It has long been claimed that the myoepithelial neoplasms of skin and soft tissues represent analogues of the salivary gland myoepithelial neoplasms (13, 14). It is therefore notable in this regard that the methylomes of PLAG1-altered MET of the skin overlapped with those of PLAG1-altered myoepithelial neoplasms of the salivary glands, i.e., pleomorphic adenomas, as well as salivary gland myoepitheliomas/myoepithelial carcinomas, and that both were completely distinct from the methylomes of the entire group of FET-rearranged soft tissue and bone MET subgroups, corroborating the findings from two recent methylation studies (17, 45). In our study, KRT15, was hypermethylated in soft tissue FET-rearranged MET, but hypomethylated in salivary/cutaneous PLAG1-altered MET. Since cytokeratins are consistently expressed in salivary gland/cutaneous PLAG1-rearranged MET, but variably expressed in FET-rearranged MET, and based on the conventional dogma that hypomethylation and increased RNA expression are correlated and vice versa, we infer that hypermethylation of KRT15, which encodes for a low molecular weight Type 1 cytokeratin, may play a role in the differential keratin expression between these two classes of MET, one of the key clinicopathologic differences we wish to highlight in this paper. On the other hand, PRRX1 was in one of the hypermethylated DMRs in salivary gland/cutaneous PLAG1-rearranged MET. PRRX1 is a homeobox transcription co-regulator that plays key roles in mesodermal development and epithelial-mesenchymal transition (50, 51). Its hypomethylation in FET-rearranged MET may lead to increased expression and give rise to a mesenchymal phenotype in this group of tumors. Further, pathway enrichment analysis of the DMRs showed that pathways relevant for cytoskeleton in muscle cells and focal adhesion are enriched---biologic functions of myoepithelial cells, which act as structural components and are contractile cells that help expel secretions from exocrine salivary and sweat gland. Because of this, we infer that these findings support the hypothesis that despite both being referred to as “myoepithelial” tumors, salivary gland/cutaneous PLAG1-rearranged MET are bona fide myoepithelial tumors while FET-rearranged MET are mesenchymal tumors lack a true myoepithelial phenotype. A future extension of our study would entail RNA-sequencing of METs to integrate the potential transcriptomic correlates of the differential methylomic profiles.

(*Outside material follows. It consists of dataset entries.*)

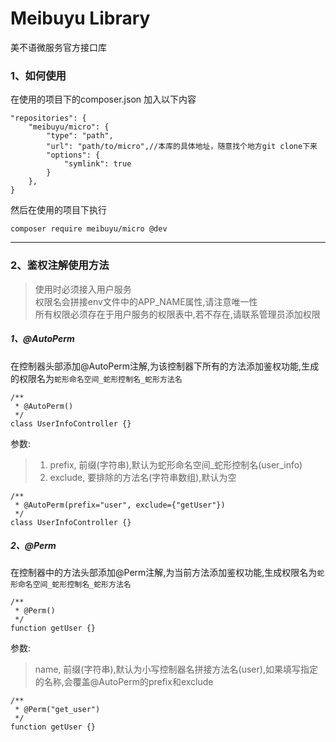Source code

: # Meibuyu Library
美不语微服务官方接口库

### 1、如何使用
在使用的项目下的composer.json 加入以下内容
``` 
"repositories": {
    "meibuyu/micro": {
        "type": "path",
        "url": "path/to/micro",//本库的具体地址，随意找个地方git clone下来
        "options": {
            "symlink": true
        }
    },
}
```
然后在使用的项目下执行
``` 
composer require meibuyu/micro @dev
```

---

### 2、鉴权注解使用方法
> 使用时必须接入用户服务  
> 权限名会拼接env文件中的APP_NAME属性,请注意唯一性   
> 所有权限必须存在于用户服务的权限表中,若不存在,请联系管理员添加权限
##### 1、@AutoPerm
在控制器头部添加@AutoPerm注解,为该控制器下所有的方法添加鉴权功能,生成的权限名为`蛇形命名空间_蛇形控制名_蛇形方法名`
```
/**
 * @AutoPerm()
 */
class UserInfoController {}
```
参数: 
> 1. prefix, 前缀(字符串),默认为蛇形命名空间_蛇形控制名(user_info)
> 2. exclude, 要排除的方法名(字符串数组),默认为空
```
/**
 * @AutoPerm(prefix="user", exclude={"getUser"})
 */
class UserInfoController {}
```

##### 2、@Perm
在控制器中的方法头部添加@Perm注解,为当前方法添加鉴权功能,生成权限名为`蛇形命名空间_蛇形控制名_蛇形方法名`
```
/**
 * @Perm()
 */
function getUser {}
```
参数: 
> name, 前缀(字符串),默认为小写控制器名拼接方法名(user),如果填写指定的名称,会覆盖@AutoPerm的prefix和exclude
```
/**
 * @Perm("get_user")
 */
function getUser {}
```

The epigenetic link coupled with their highly overlapping morphological, immunohistochemical and molecular features already noticed in some previous reports further supports the notion that cutaneous PLAG1-altered MET are true analogs of salivary gland MET (1315). This claim is further reinforced by the anatomical origins of the PLAG1-altered cutaneous MET arising in proximity to where cutaneous apocrine-type sweat glands are found. These glands share histologic similarities with salivary glands (14, 23), including the presence of true myoepithelial cell layer that co-express CK, SOX10 and S100. This is supported by the fact that most salivary gland pleomorphic adenomas are also PLAG1-rearranged (52). Such association with non-neoplastic myoepithelial cells and their immature precursors within sweat glands is lacking in myoepithelial neoplasms of deep soft tissue and bone, which typically do not harbor PLAG1 alterations and are instead often associated with EWSR1/FUS-rearrangements.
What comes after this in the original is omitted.